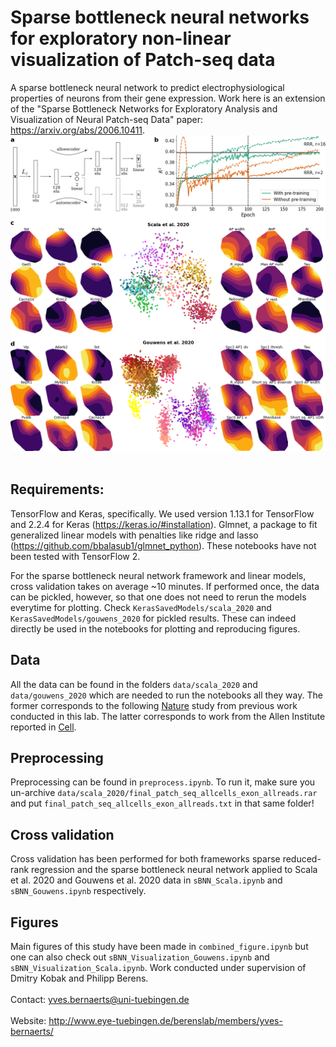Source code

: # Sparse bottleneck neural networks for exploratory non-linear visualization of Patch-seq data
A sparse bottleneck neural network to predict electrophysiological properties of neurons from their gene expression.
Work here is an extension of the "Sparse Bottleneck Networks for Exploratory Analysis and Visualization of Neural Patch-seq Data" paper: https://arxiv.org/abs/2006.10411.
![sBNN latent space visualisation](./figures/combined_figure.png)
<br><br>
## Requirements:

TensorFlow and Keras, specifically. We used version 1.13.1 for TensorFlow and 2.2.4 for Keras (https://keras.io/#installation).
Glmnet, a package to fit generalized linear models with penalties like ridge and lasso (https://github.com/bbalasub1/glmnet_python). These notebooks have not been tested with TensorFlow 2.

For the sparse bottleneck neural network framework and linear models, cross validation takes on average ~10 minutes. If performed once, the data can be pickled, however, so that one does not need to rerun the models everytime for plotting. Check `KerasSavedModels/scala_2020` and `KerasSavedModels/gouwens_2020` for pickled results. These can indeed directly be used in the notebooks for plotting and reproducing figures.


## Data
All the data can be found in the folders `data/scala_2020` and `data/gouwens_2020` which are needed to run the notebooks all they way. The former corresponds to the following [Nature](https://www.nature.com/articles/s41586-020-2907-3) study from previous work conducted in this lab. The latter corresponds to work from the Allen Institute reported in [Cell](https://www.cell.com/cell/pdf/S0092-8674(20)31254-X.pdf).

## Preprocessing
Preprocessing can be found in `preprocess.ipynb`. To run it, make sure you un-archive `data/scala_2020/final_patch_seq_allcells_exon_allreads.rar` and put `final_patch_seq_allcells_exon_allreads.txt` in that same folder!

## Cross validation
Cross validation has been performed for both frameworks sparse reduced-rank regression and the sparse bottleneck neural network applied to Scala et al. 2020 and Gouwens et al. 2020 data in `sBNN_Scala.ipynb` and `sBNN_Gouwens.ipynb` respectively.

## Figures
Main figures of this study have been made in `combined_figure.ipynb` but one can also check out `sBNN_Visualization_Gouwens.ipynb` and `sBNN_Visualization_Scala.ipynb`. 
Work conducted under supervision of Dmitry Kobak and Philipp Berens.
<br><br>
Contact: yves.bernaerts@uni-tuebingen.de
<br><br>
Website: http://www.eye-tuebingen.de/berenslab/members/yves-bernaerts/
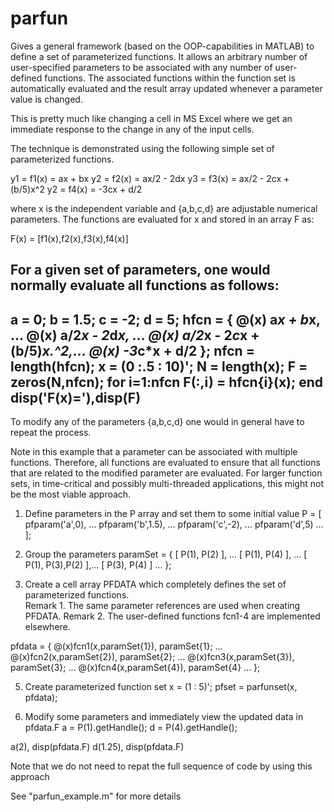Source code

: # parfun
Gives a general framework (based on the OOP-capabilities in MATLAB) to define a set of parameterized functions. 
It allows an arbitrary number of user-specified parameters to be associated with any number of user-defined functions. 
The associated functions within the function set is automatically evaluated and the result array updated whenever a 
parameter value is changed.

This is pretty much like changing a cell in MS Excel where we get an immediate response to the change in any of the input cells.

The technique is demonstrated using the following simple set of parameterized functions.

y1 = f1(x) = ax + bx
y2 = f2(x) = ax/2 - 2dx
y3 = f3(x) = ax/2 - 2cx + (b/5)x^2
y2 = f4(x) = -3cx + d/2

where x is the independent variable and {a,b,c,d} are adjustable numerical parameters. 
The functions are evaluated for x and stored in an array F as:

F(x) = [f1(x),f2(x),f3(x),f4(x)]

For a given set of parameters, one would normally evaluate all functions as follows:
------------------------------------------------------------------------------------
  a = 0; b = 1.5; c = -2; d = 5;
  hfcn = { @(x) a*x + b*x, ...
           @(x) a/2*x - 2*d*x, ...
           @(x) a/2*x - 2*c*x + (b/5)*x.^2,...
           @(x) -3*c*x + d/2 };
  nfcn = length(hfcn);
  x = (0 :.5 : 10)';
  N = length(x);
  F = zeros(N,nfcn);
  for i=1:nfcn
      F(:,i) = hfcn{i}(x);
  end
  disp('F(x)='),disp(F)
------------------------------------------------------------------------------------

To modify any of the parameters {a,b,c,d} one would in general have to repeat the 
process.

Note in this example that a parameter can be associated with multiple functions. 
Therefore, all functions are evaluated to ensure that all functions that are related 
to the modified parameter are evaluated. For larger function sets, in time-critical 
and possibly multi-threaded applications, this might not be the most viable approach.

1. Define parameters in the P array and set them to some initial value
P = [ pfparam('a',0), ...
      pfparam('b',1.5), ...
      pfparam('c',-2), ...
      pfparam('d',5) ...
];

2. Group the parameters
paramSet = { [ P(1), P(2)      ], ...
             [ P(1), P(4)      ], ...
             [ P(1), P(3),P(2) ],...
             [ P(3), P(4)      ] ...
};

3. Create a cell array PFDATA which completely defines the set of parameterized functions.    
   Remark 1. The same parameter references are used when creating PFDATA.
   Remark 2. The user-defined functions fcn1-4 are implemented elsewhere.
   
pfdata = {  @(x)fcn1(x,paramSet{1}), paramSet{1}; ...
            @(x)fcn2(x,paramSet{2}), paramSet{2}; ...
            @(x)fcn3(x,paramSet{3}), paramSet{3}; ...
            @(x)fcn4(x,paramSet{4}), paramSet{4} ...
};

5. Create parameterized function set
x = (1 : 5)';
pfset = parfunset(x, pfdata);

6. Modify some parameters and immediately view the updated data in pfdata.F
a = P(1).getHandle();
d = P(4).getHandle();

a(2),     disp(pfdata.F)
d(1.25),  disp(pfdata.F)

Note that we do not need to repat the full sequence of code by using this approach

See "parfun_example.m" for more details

┄┄┄┄┄┄

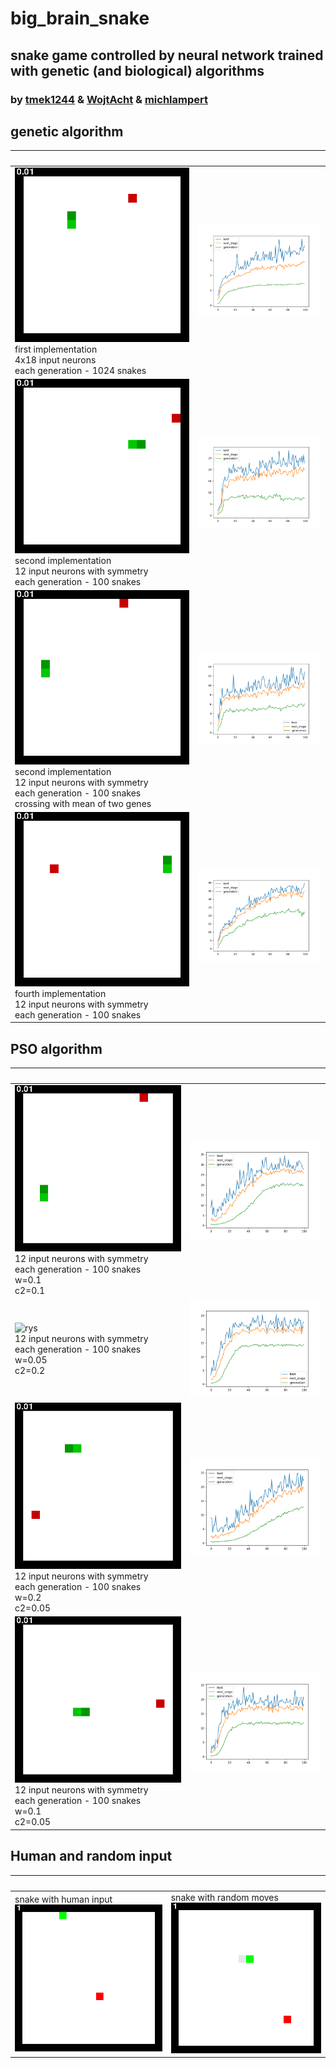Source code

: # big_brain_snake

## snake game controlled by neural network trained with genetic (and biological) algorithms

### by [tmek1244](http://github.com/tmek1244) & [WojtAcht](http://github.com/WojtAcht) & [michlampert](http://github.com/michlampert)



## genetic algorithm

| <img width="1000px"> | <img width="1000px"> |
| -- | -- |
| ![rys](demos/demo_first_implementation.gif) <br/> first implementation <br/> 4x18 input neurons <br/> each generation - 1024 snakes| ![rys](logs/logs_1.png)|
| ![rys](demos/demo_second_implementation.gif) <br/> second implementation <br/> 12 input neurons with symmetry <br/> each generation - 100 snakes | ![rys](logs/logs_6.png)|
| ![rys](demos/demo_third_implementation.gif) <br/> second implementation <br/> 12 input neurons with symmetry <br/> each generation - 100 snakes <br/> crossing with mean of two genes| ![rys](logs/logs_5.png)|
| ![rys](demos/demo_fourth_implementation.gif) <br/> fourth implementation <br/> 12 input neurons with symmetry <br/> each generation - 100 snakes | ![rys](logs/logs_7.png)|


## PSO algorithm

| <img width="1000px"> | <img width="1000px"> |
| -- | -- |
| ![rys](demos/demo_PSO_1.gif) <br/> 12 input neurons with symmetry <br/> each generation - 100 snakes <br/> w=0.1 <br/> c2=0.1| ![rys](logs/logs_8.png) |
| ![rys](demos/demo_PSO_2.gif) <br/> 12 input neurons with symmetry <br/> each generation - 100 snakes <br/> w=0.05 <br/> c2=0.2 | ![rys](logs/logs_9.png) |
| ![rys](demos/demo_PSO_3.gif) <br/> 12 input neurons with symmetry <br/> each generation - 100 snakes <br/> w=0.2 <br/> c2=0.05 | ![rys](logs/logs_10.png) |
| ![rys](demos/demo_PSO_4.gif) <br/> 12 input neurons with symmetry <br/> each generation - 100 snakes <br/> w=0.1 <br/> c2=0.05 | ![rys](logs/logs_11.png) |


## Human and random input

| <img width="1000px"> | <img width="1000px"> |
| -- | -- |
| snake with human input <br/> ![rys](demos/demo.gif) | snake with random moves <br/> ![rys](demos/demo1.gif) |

┄┄┄┄┄┄

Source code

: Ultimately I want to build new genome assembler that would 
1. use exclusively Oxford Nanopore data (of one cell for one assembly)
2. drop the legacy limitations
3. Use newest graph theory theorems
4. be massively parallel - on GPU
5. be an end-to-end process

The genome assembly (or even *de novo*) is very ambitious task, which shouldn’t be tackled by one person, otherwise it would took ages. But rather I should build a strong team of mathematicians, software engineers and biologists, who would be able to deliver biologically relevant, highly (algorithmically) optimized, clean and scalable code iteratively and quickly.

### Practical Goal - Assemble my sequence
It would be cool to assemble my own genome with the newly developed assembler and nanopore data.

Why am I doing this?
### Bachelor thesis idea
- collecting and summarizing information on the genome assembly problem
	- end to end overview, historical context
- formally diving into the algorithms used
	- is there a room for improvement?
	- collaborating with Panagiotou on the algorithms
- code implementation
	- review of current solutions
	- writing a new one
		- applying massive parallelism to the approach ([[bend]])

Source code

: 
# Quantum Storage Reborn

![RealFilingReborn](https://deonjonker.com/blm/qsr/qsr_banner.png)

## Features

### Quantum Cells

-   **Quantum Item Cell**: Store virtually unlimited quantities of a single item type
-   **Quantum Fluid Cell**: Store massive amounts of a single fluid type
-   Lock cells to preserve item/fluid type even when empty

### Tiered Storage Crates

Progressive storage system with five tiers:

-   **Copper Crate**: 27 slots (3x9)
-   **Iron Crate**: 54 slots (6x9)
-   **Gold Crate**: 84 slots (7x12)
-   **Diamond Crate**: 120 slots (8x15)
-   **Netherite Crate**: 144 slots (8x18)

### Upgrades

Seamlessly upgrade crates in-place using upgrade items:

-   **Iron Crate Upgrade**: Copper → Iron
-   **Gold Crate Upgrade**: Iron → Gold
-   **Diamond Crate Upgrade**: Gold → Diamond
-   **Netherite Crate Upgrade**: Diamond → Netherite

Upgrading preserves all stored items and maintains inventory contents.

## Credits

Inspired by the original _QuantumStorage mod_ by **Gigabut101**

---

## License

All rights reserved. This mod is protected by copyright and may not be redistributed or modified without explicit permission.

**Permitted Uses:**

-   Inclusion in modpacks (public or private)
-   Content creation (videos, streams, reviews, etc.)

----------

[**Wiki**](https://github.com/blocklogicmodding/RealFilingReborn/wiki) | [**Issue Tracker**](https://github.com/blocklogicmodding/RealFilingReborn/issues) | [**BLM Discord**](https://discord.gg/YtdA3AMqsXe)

┄┄┄┄┄┄

Task to carry out –
If a line in the entries above contains "build", report it.

Answer to this problem –
: Ultimately I want to build new genome assembler that would 
The genome assembly (or even *de novo*) is very ambitious task, which shouldn’t be tackled by one person, otherwise it would took ages. But rather I should build a strong team of mathematicians, software engineers and biologists, who would be able to deliver biologically relevant, highly (algorithmically) optimized, clean and scalable code iteratively and quickly.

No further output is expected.